Of course, nurturing twelve year old entrepreneurship takes more than one evening. With an army of volunteer business coaches and parents directed by Ann Tardy for the past few years and ably taken over by Tracy Greene this year, GMS’ Entrepreneurial Education program is a full-year course for the seventh grade where the girls spend the first half creating their business ideas, writing 8-10 page business plans and preparing to present on funding night. These concise plans are complete with business and product descriptions, market opportunity and competitive analysis, management team bios, detailed unit economics and financial projections. Unique to these business plans (and I’ve seen quite a few in my lifetime!) is the section on Time Management, where the girls detail their time commitments (including homework, commuting and sleep) and calculate how much time they have to devote to their entrepreneurial activities!

Worth noting is the fact that the girls are all taught to develop profitable and philanthropic businesses. In May, they liquidate the businesses, return capital (and more) to investors, and each donate 5-20% of profits to charities like Greenpeace, SPCA, CARE and the school library! Several of the teams focused on recycled products as well, which Trae Vassalo from Kleiner particularly applauded when she funded Reuse, Recycle and Relax.

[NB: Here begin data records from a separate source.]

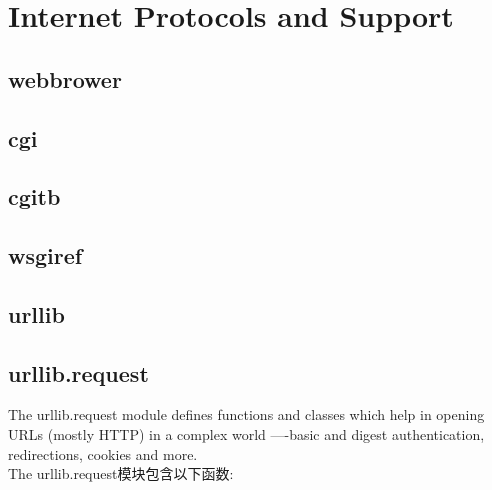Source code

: \chapter{Internet Protocols and Support}
\section{webbrower}






\section{cgi}






\section{cgitb}






\section{wsgiref}






\section{urllib}






\section{urllib.request}
The urllib.request module defines functions and classes which help in opening URLs (mostly HTTP) in
a complex world ----basic and digest authentication, redirections, cookies and more.\\
The urllib.request模块包含以下函数:\\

Now that the excitement of Entrepreneurial Night is over and the teams are funded, it’s time for the girls to deliver on their promises and present their accomplishments in May. Good luck to tomorrow’s women entrepreneurs!

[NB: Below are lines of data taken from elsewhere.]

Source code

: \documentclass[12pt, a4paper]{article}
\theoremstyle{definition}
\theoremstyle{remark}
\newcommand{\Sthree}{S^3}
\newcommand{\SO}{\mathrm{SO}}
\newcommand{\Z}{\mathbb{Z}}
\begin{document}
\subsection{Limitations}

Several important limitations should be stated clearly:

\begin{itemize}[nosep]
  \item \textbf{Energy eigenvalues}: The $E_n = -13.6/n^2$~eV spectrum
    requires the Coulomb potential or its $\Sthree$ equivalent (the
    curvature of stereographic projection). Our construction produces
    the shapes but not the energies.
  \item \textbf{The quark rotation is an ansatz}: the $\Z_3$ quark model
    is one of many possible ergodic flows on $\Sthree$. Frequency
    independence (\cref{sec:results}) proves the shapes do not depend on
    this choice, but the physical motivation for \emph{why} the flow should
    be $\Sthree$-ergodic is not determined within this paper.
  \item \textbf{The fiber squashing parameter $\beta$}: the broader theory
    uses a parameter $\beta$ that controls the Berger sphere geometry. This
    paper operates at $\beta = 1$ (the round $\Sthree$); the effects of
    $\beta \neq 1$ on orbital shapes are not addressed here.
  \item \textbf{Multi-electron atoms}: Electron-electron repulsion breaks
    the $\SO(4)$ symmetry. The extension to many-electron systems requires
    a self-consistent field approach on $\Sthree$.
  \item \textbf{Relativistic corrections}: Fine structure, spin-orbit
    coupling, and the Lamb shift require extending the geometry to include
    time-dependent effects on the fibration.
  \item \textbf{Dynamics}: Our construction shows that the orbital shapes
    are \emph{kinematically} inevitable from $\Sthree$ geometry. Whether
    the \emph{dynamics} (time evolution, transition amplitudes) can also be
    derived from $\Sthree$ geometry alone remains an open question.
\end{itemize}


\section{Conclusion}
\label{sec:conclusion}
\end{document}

Editor’s Note: I met Vivian Wu on an airplane last week while we were both returning from traveling in Los Angeles. She told me about this event, where young women presented their business ideas at Google HQ in front of hundreds of attendees and judges, and I asked her to write about it here on TechCrunch. Vivian has been a judge at the Girls Middle School Entrepreneurial Night for the past three years. She focuses on technology investments and buyouts at TA Associates, a $10 billion private equity firm.